Il federalismo che è oggi all'ordine del giorno non è nato nel campo operaio, bensì in quello borghese.
All'inizio degli anni '90 è stato il piccolo-medio padronato padano a farne la propria insegna, insieme con il liberismo (un particolare che a sinistra spesso si dimentica). I sciur Brambilla vi sono stati spinti dalla percezione che, nell'acuirsi della crisi, l'Italia perdeva velocemente competitività in Europa e nel mondo. Come mettere al riparo le proprie aziende da questo processo? Presto detto. Primo: accentuando l'autonomia (fiscale, amministrativa, etc.) del Nord avanzato dalla parte arretrata e "assistita" del paese, per agganciarsi alle aree più dinamiche dell'Europa, grande Germania riunificata in testa. Secondo: liberando le imprese dai vincoli generali contrattuali e normativi -definiti "centralisti" perché riconosciuti e sanciti dallo stato- strappati dalla classe operaia a tutela della propria organizzazione unitaria, in particolare delle proprie parti più esposte. In soldoni: tagliare trasferimenti ed investimenti pubblici al sud, tagliare il salario e l'organizzazione operaia (al nord, al centro e al sud).
Federalismo e liberismo: il binomio che ha fatto le fortune della Lega. Due facce d'una politica a tutto tondo anti-operaia in quanto attacca, a pro del capitale, meccanismi serviti, in una certa misura, a proteggere e unificare su scala nazionale il proletariato.
Per un certo tratto di tempo è stato anche il grande capitale a gonfiare le vele del leghismo, sebbene senza identificarsi mai a pieno col federalismo leghista.
Alla grande impresa va bene sfruttare le diseguaglianze di sviluppo tra nord e sud secondo il "modello Melfi" o il "modello Nereto" (gabbie salariali di fatto, fabbrica alla giapponese, e senza il disturbo di un sindacato aziendale).
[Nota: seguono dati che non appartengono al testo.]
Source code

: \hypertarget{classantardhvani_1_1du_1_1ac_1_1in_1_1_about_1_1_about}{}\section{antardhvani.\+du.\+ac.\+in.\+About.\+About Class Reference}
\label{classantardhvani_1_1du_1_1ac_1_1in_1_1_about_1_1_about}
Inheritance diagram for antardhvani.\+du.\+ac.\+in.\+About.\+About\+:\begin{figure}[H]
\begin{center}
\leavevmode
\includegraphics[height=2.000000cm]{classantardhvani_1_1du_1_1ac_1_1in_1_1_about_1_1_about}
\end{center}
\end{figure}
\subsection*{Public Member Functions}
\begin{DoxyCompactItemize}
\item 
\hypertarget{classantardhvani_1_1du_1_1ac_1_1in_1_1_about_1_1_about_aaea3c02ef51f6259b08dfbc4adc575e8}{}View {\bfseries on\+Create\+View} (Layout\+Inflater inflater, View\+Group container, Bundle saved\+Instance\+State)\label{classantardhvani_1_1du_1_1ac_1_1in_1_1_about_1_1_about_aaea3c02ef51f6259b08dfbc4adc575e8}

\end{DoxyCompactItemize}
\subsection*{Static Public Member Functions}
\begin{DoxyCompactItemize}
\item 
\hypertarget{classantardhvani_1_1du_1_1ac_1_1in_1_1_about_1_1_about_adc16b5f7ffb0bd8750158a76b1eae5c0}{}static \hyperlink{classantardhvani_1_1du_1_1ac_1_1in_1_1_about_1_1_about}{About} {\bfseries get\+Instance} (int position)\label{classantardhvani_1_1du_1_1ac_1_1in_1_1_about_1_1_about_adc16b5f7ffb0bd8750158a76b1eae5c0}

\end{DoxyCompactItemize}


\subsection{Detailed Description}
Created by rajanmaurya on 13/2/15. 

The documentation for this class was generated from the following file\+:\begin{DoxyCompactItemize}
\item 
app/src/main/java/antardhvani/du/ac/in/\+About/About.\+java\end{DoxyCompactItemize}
Le va bene anche accentrare maggiormente nelle aree più ricche le risorse disponibili per investimenti e consumi. Ciò migliorerebbe la concorrenzialità dell'azienda-Italia e aiuterebbe a conservare una certa pace sociale nelle regioni strategicamente decisive. Non vede di buon occhio, invece, tutto ciò che può condurre alla disgregazione dello stato unitario. Ma, per quanto soft, il federalismo della grande impresa dà un contributo non secondario alla diffusione generale del federalismo.
L'attuale ondata federalista, insomma, è nata e si è gonfiata su un terreno piccolo e grande-borghese, extra e anti-proletario, ma ha sciaguratamente trasbordato, e quanto!, nel movimento operaio. Ed è da credere che la veemente campagna aperta da Bossi, in nome del federalismo, contro la destra "fascista, centralista, autoritaria, clientelare" e così via, -è la stessa destra, peraltro, con cui la Lega di Bossi ha stretto un patto di governo ed ha varato la finanziaria '95!-, contribuirà a diffondere ancor più la convinzione che la prospettiva federalista sia "di sinistra", quindi in qualche modo favorevole alla classe operaia. Niente di più falso!
Come non è la prima volta che questa meschina Italietta si riscopre "nazione di cento torri e cento campanili", così non è la prima volta che l'infezione del localismo si diffonde nel movimento operaio. La tesi liberal-anarchica per cui ogni forma di potere centrale e centralizzatore (di stato o di partito) è un male, laddove invece ogni sorta di "autonomia" locale, comunale, individuale sarebbe naturalmente positiva, è vecchia come il cucco.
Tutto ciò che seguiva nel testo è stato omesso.